### [Your goal]
Exact copies of all the entries are required, and no pictures should appear in them.

|---|

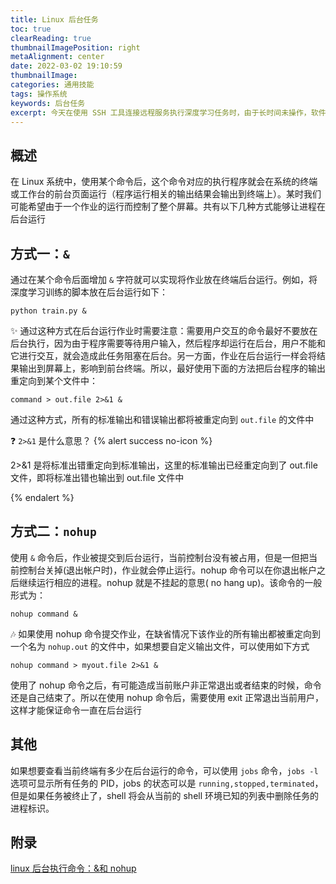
 ```yaml
---
title: Linux 后台任务
toc: true
clearReading: true
thumbnailImagePosition: right
metaAlignment: center
date: 2022-03-02 19:10:59
thumbnailImage:
categories: 通用技能
tags: 操作系统
keywords: 后台任务
excerpt: 今天在使用 SSH 工具连接远程服务执行深度学习任务时，由于长时间未操作，软件自动关闭了相关 Session ，导致正在进行的任务也被关停，为了解决这个问题，形成了本篇文档
---
```


<!-- toc -->

## 概述

在 Linux 系统中，使用某个命令后，这个命令对应的执行程序就会在系统的终端或工作台的前台页面运行（程序运行相关的输出结果会输出到终端上）。某时我们可能希望由于一个作业的运行而控制了整个屏幕。共有以下几种方式能够让进程在后台运行

## 方式一：`&`

通过在某个命令后面增加 `&` 字符就可以实现将作业放在终端后台运行。例如，将深度学习训练的脚本放在后台运行如下：

```shell
python train.py &
```

:sparkles: 通过这种方式在后台运行作业时需要注意：需要用户交互的命令最好不要放在后台执行，因为由于程序需要等待用户输入，然后程序却运行在后台，用户不能和它进行交互，就会造成此任务阻塞在后台。另一方面，作业在后台运行一样会将结果输出到屏幕上，影响到前台终端。所以，最好使用下面的方法把后台程序的输出重定向到某个文件中：

```shell
command > out.file 2>&1 &
```

通过这种方式，所有的标准输出和错误输出都将被重定向到 `out.file` 的文件中

:question: `2>&1` 是什么意思？
{% alert success no-icon %}

2>&1 是将标准出错重定向到标准输出，这里的标准输出已经重定向到了 out.file 文件，即将标准出错也输出到 out.file 文件中

{% endalert %}

## 方式二：`nohup`

使用 `&` 命令后，作业被提交到后台运行，当前控制台没有被占用，但是一但把当前控制台关掉(退出帐户时)，作业就会停止运行。nohup 命令可以在你退出帐户之后继续运行相应的进程。nohup 就是不挂起的意思( no hang up)。该命令的一般形式为：

```shell
nohup command &
```

:notes: 如果使用 nohup 命令提交作业，在缺省情况下该作业的所有输出都被重定向到一个名为 `nohup.out` 的文件中，如果想要自定义输出文件，可以使用如下方式

```shell
nohup command > myout.file 2>&1 &
```

使用了 nohup 命令之后，有可能造成当前账户非正常退出或者结束的时候，命令还是自己结束了。所以在使用 nohup 命令后，需要使用 exit 正常退出当前用户，这样才能保证命令一直在后台运行

## 其他

如果想要查看当前终端有多少在后台运行的命令，可以使用 `jobs` 命令，`jobs -l` 选项可显示所有任务的 PID，jobs 的状态可以是 `running,stopped,terminated`，但是如果任务被终止了，shell 将会从当前的 shell 环境已知的列表中删除任务的进程标识。

## 附录

[linux 后台执行命令：&和 nohup](https://blog.csdn.net/liuyanfeier/article/details/62422742)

|---|

### [Reply]
 ```yaml
---
title: Linux 后台任务
toc: true
clearReading: true
thumbnailImagePosition: right
metaAlignment: center
date: 2022-03-02 19:10:59
thumbnailImage:
categories: 通用技能
tags: 操作系统
keywords: 后台任务
excerpt: 今天在使用 SSH 工具连接远程服务执行深度学习任务时，由于长时间未操作，软件自动关闭了相关 Session ，导致正在进行的任务也被关停，为了解决这个问题，形成了本篇文档
---
```


<!-- toc -->

## 概述

在 Linux 系统中，使用某个命令后，这个命令对应的执行程序就会在系统的终端或工作台的前台页面运行（程序运行相关的输出结果会输出到终端上）。某时我们可能希望由于一个作业的运行而控制了整个屏幕。共有以下几种方式能够让进程在后台运行

## 方式一：`&`

通过在某个命令后面增加 `&` 字符就可以实现将作业放在终端后台运行。例如，将深度学习训练的脚本放在后台运行如下：

```shell
python train.py &
```

:sparkles: 通过这种方式在后台运行作业时需要注意：需要用户交互的命令最好不要放在后台执行，因为由于程序需要等待用户输入，然后程序却运行在后台，用户不能和它进行交互，就会造成此任务阻塞在后台。另一方面，作业在后台运行一样会将结果输出到屏幕上，影响到前台终端。所以，最好使用下面的方法把后台程序的输出重定向到某个文件中：

```shell
command > out.file 2>&1 &
```

通过这种方式，所有的标准输出和错误输出都将被重定向到 `out.file` 的文件中

:question: `2>&1` 是什么意思？
{% alert success no-icon %}

2>&1 是将标准出错重定向到标准输出，这里的标准输出已经重定向到了 out.file 文件，即将标准出错也输出到 out.file 文件中

{% endalert %}

## 方式二：`nohup`

使用 `&` 命令后，作业被提交到后台运行，当前控制台没有被占用，但是一但把当前控制台关掉(退出帐户时)，作业就会停止运行。nohup 命令可以在你退出帐户之后继续运行相应的进程。nohup 就是不挂起的意思( no hang up)。该命令的一般形式为：

```shell
nohup command &
```

:notes: 如果使用 nohup 命令提交作业，在缺省情况下该作业的所有输出都被重定向到一个名为 `nohup.out` 的文件中，如果想要自定义输出文件，可以使用如下方式

```shell
nohup command > myout.file 2>&1 &
```

使用了 nohup 命令之后，有可能造成当前账户非正常退出或者结束的时候，命令还是自己结束了。所以在使用 nohup 命令后，需要使用 exit 正常退出当前用户，这样才能保证命令一直在后台运行

## 其他

如果想要查看当前终端有多少在后台运行的命令，可以使用 `jobs` 命令，`jobs -l` 选项可显示所有任务的 PID，jobs 的状态可以是 `running,stopped,terminated`，但是如果任务被终止了，shell 将会从当前的 shell 环境已知的列表中删除任务的进程标识。

## 附录

[linux 后台执行命令：&和 nohup](https://blog.csdn.net/liuyanfeier/article/details/62422742)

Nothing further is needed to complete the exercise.